'''
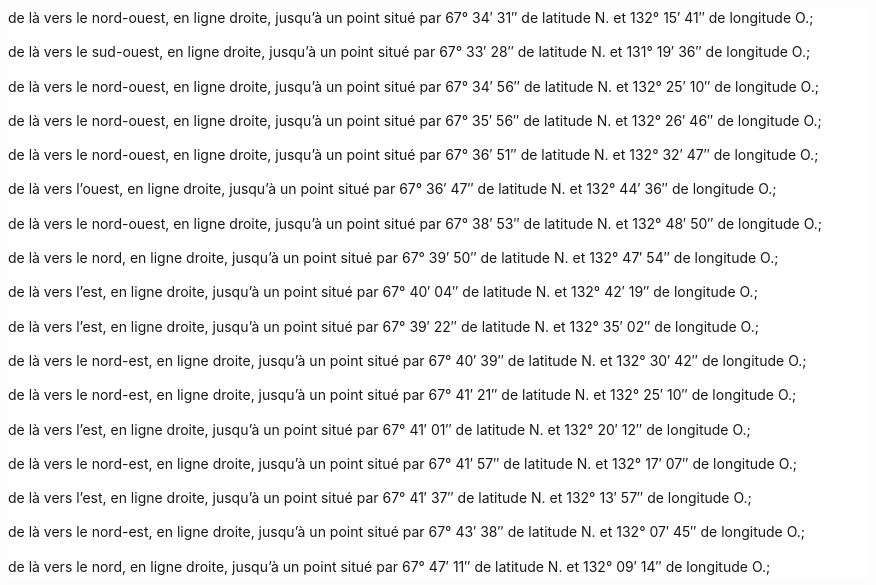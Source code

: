 
de là vers le nord-ouest, en ligne droite, jusqu’à un point situé par 67° 34′ 31″ de latitude N. et 132° 15′ 41″ de longitude O.;


de là vers le sud-ouest, en ligne droite, jusqu’à un point situé par 67° 33′ 28″ de latitude N. et 131° 19′ 36″ de longitude O.;


de là vers le nord-ouest, en ligne droite, jusqu’à un point situé par 67° 34′ 56″ de latitude N. et 132° 25′ 10″ de longitude O.;


de là vers le nord-ouest, en ligne droite, jusqu’à un point situé par 67° 35′ 56″ de latitude N. et 132° 26′ 46″ de longitude O.;


de là vers le nord-ouest, en ligne droite, jusqu’à un point situé par 67° 36′ 51″ de latitude N. et 132° 32′ 47″ de longitude O.;


de là vers l’ouest, en ligne droite, jusqu’à un point situé par 67° 36′ 47″ de latitude N. et 132° 44′ 36″ de longitude O.;


de là vers le nord-ouest, en ligne droite, jusqu’à un point situé par 67° 38′ 53″ de latitude N. et 132° 48′ 50″ de longitude O.;


de là vers le nord, en ligne droite, jusqu’à un point situé par 67° 39′ 50″ de latitude N. et 132° 47′ 54″ de longitude O.;


de là vers l’est, en ligne droite, jusqu’à un point situé par 67° 40′ 04″ de latitude N. et 132° 42′ 19″ de longitude O.;


de là vers l’est, en ligne droite, jusqu’à un point situé par 67° 39′ 22″ de latitude N. et 132° 35′ 02″ de longitude O.;


de là vers le nord-est, en ligne droite, jusqu’à un point situé par 67° 40′ 39″ de latitude N. et 132° 30′ 42″ de longitude O.;


de là vers le nord-est, en ligne droite, jusqu’à un point situé par 67° 41′ 21″ de latitude N. et 132° 25′ 10″ de longitude O.;


de là vers l’est, en ligne droite, jusqu’à un point situé par 67° 41′ 01″ de latitude N. et 132° 20′ 12″ de longitude O.;


de là vers le nord-est, en ligne droite, jusqu’à un point situé par 67° 41′ 57″ de latitude N. et 132° 17′ 07″ de longitude O.;


de là vers l’est, en ligne droite, jusqu’à un point situé par 67° 41′ 37″ de latitude N. et 132° 13′ 57″ de longitude O.;


de là vers le nord-est, en ligne droite, jusqu’à un point situé par 67° 43′ 38″ de latitude N. et 132° 07′ 45″ de longitude O.;


de là vers le nord, en ligne droite, jusqu’à un point situé par 67° 47′ 11″ de latitude N. et 132° 09′ 14″ de longitude O.;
'''
### WHAT YOU NEED TO DO
Without the pictures, repeat the listing word for word.

### EXERCISE OUTPUT
Source code

: 
de là vers le nord-ouest, en ligne droite, jusqu’à un point situé par 67° 34′ 31″ de latitude N. et 132° 15′ 41″ de longitude O.;


de là vers le sud-ouest, en ligne droite, jusqu’à un point situé par 67° 33′ 28″ de latitude N. et 131° 19′ 36″ de longitude O.;


de là vers le nord-ouest, en ligne droite, jusqu’à un point situé par 67° 34′ 56″ de latitude N. et 132° 25′ 10″ de longitude O.;


de là vers le nord-ouest, en ligne droite, jusqu’à un point situé par 67° 35′ 56″ de latitude N. et 132° 26′ 46″ de longitude O.;


de là vers le nord-ouest, en ligne droite, jusqu’à un point situé par 67° 36′ 51″ de latitude N. et 132° 32′ 47″ de longitude O.;


de là vers l’ouest, en ligne droite, jusqu’à un point situé par 67° 36′ 47″ de latitude N. et 132° 44′ 36″ de longitude O.;


de là vers le nord-ouest, en ligne droite, jusqu’à un point situé par 67° 38′ 53″ de latitude N. et 132° 48′ 50″ de longitude O.;


de là vers le nord, en ligne droite, jusqu’à un point situé par 67° 39′ 50″ de latitude N. et 132° 47′ 54″ de longitude O.;


de là vers l’est, en ligne droite, jusqu’à un point situé par 67° 40′ 04″ de latitude N. et 132° 42′ 19″ de longitude O.;


de là vers l’est, en ligne droite, jusqu’à un point situé par 67° 39′ 22″ de latitude N. et 132° 35′ 02″ de longitude O.;


de là vers le nord-est, en ligne droite, jusqu’à un point situé par 67° 40′ 39″ de latitude N. et 132° 30′ 42″ de longitude O.;


de là vers le nord-est, en ligne droite, jusqu’à un point situé par 67° 41′ 21″ de latitude N. et 132° 25′ 10″ de longitude O.;


de là vers l’est, en ligne droite, jusqu’à un point situé par 67° 41′ 01″ de latitude N. et 132° 20′ 12″ de longitude O.;


de là vers le nord-est, en ligne droite, jusqu’à un point situé par 67° 41′ 57″ de latitude N. et 132° 17′ 07″ de longitude O.;


de là vers l’est, en ligne droite, jusqu’à un point situé par 67° 41′ 37″ de latitude N. et 132° 13′ 57″ de longitude O.;


de là vers le nord-est, en ligne droite, jusqu’à un point situé par 67° 43′ 38″ de latitude N. et 132° 07′ 45″ de longitude O.;


de là vers le nord, en ligne droite, jusqu’à un point situé par 67° 47′ 11″ de latitude N. et 132° 09′ 14″ de longitude O.;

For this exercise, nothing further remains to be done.